Google Pixel 4 camera discussion is as much about its missing ultra-wide camera as its quality
In news everyone expected, Google has nailed the primary camera. It takes glorious photos with class-leading dynamic range, colour accuracy and detail. Colour balance does get thrown off at times, but a fix is coming.
Google’s Pixel 4 primary camera is glorious with the best dynamic range of any smartphone
As for the new telephoto lens, at 2x it seems modest but – in typical Google style – results over-deliver thanks to software. Google’s ‘Super Res Zoom’ super-smart image processing gives this phone zoom capabilities to compete with the 5x zoom in the Huawei P30 Pro and pinch-to-zoom is no longer what your grandad does wrong when taking photos, it’s how you get a brilliant shot with the Pixel 4.

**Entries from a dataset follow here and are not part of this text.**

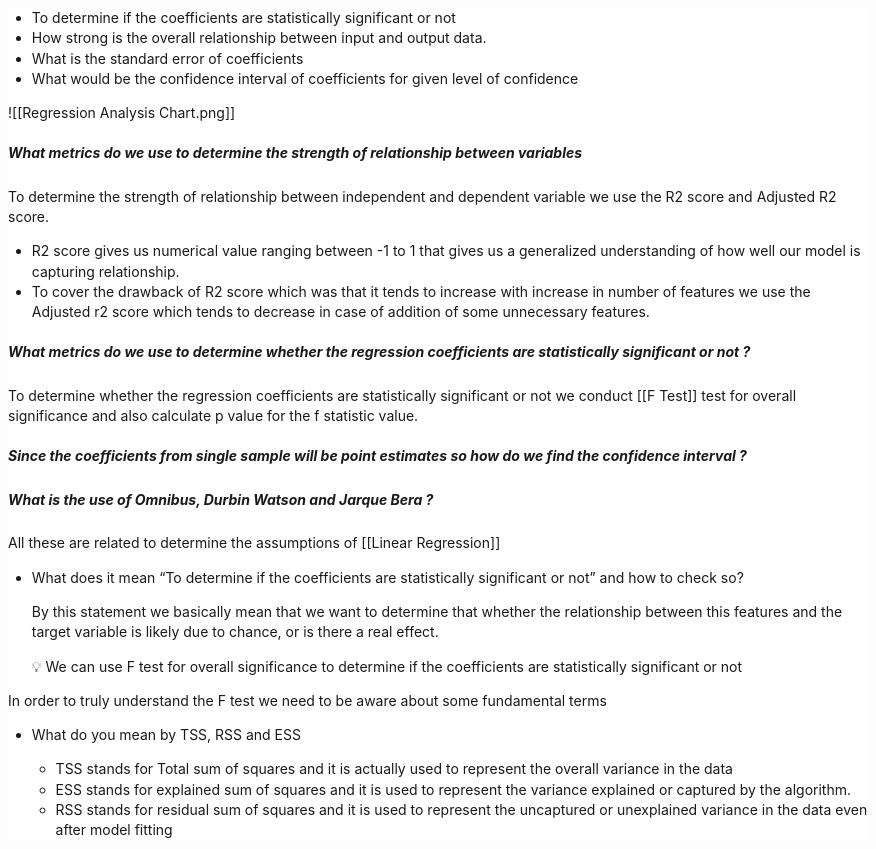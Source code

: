 - To determine if the coefficients are statistically significant or not
- How strong is the overall relationship between input and output data.
- What is the standard error of coefficients
- What would be the confidence interval of coefficients for given level of confidence




![[Regression Analysis Chart.png]]


##### What metrics do we use to determine the strength of relationship between variables 

To determine the strength of relationship between independent and dependent variable we use the R2 score and Adjusted R2 score.

- R2 score gives us numerical value ranging between -1 to 1 that gives us a generalized understanding of how well our model is capturing relationship.
- To cover the drawback of R2 score which was that it tends to increase with increase in number of features we use the Adjusted r2 score which tends to decrease in case of addition of some unnecessary features.

##### What metrics do we use to determine whether the regression coefficients are statistically significant or not ? 

To determine whether the regression coefficients are statistically significant or not we conduct [[F Test]] test for overall significance and also calculate p value for the f statistic value.

##### Since the coefficients from single sample will be point estimates so how do we find the confidence interval ? 

##### What is the use of Omnibus, Durbin Watson and Jarque Bera ? 

All these are related to determine the assumptions of [[Linear Regression]]




- What does it mean “To determine if the coefficients are statistically significant or not” and how to check so?
    
    By this statement we basically mean that we want to determine that whether the relationship between this features and the target variable is likely due to chance, or is there a real effect.
    
    <aside> 💡 We can use F test for overall significance to determine if the coefficients are statistically significant or not
    
    </aside>
    

In order to truly understand the F test we need to be aware about some fundamental terms

- What do you mean by TSS, RSS and ESS
    
    - TSS stands for Total sum of squares and it is actually used to represent the overall variance in the data
    - ESS stands for explained sum of squares and it is used to represent the variance explained or captured by the algorithm.
    - RSS stands for residual sum of squares and it is used to represent the uncaptured or unexplained variance in the data even after model fitting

Google’s Pixel 4 zoom is a match for any camera on the market
Google’s Pixel 4 Super Res zoom
Pixel 3 zoom results show a noticeable difference
Dumb Decision #6: Google could’ve changed the game with a 5x optical zoom lens and Super Res Zoom but it instead chose to use this software witchcraft to merely align with the best. Unleash this software Google, give it the hardware to dazzle.
Which brings us to Dumb Decision #7: no ultra-wide camera. Software can’t compensate for this (no, Panorama Mode isn’t the answer) and with the iPhone 11 camera, in particular, being close-enough in almost all shooting situations, the lack of an Ultra-wide will cost Google sales. It’s a completely nonsensical decision and while Google claims a telephoto lens is ‘more useful’ that should be for customers to decide. Personally, I can compensate for zoom by walking closer in most situations but I can’t compensate for an ultra-wide-angle by walking away. That’s why Apple picked ultra-wide not telephoto for the dual-camera iPhone 11.

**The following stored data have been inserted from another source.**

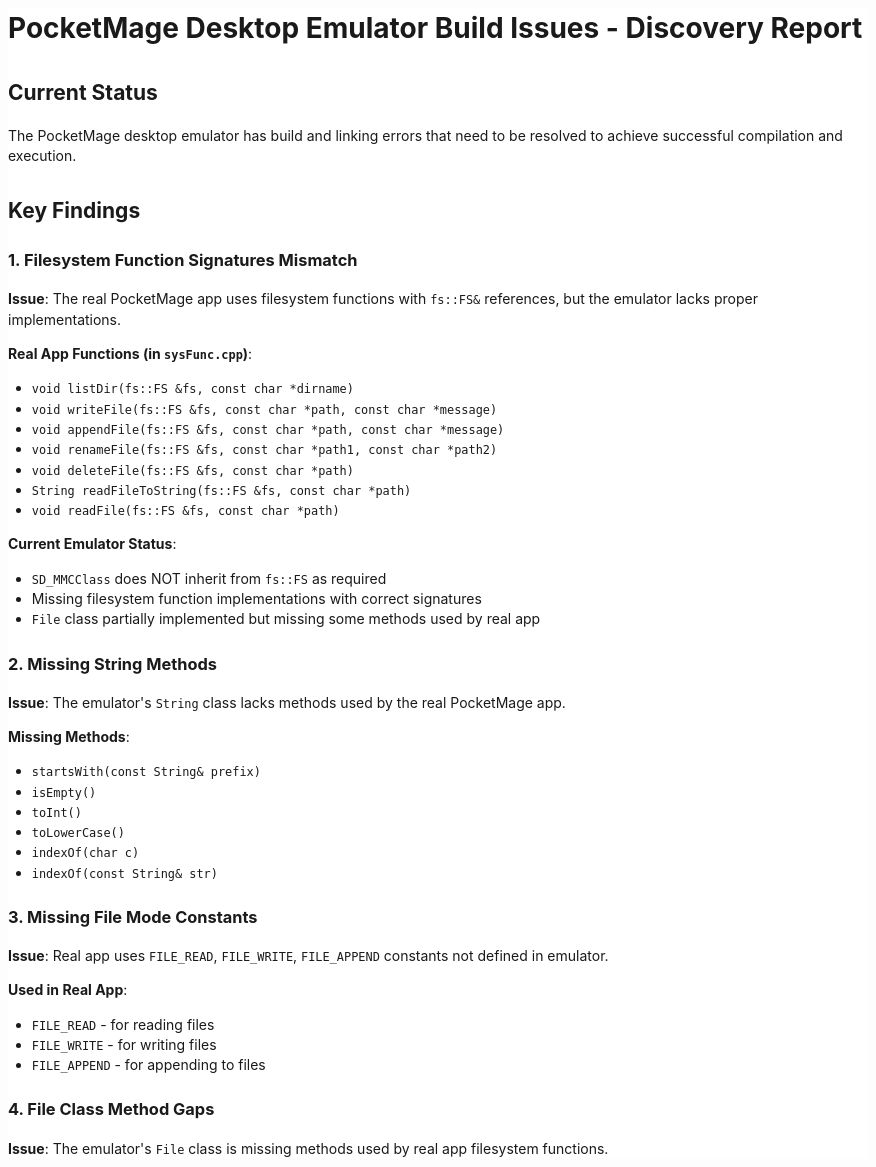 # PocketMage Desktop Emulator Build Issues - Discovery Report

## Current Status
The PocketMage desktop emulator has build and linking errors that need to be resolved to achieve successful compilation and execution.

## Key Findings

### 1. Filesystem Function Signatures Mismatch
**Issue**: The real PocketMage app uses filesystem functions with `fs::FS&` references, but the emulator lacks proper implementations.

**Real App Functions (in `sysFunc.cpp`)**:
- `void listDir(fs::FS &fs, const char *dirname)`
- `void writeFile(fs::FS &fs, const char *path, const char *message)`
- `void appendFile(fs::FS &fs, const char *path, const char *message)`
- `void renameFile(fs::FS &fs, const char *path1, const char *path2)`
- `void deleteFile(fs::FS &fs, const char *path)`
- `String readFileToString(fs::FS &fs, const char *path)`
- `void readFile(fs::FS &fs, const char *path)`

**Current Emulator Status**:
- `SD_MMCClass` does NOT inherit from `fs::FS` as required
- Missing filesystem function implementations with correct signatures
- `File` class partially implemented but missing some methods used by real app

### 2. Missing String Methods
**Issue**: The emulator's `String` class lacks methods used by the real PocketMage app.

**Missing Methods**:
- `startsWith(const String& prefix)`
- `isEmpty()`
- `toInt()`
- `toLowerCase()`
- `indexOf(char c)`
- `indexOf(const String& str)`

### 3. Missing File Mode Constants
**Issue**: Real app uses `FILE_READ`, `FILE_WRITE`, `FILE_APPEND` constants not defined in emulator.

**Used in Real App**:
- `FILE_READ` - for reading files
- `FILE_WRITE` - for writing files  
- `FILE_APPEND` - for appending to files

### 4. File Class Method Gaps
**Issue**: The emulator's `File` class is missing methods used by real app filesystem functions.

Pixel 4 Panorama shot: inherent distortion and stitching show why it is no match for a dedicated … [+]
A return to the Pixel 4’s smart-smart comes with Astrophotography mode. The phone detects when it’s in night mode (aka Night Sight), completely still (tripod or propped up) and can see the sky. It then actives Astrophography mode, which delivers 2-3 minute long exposures to capture the stars.
The Pixel 4’s Astrophotography mode can take super-long exposures of up to 4 minutes. But will you … [+]
The results are incredible and a real differentiator. Whether you’ll ever use it, however, is another matter entirely.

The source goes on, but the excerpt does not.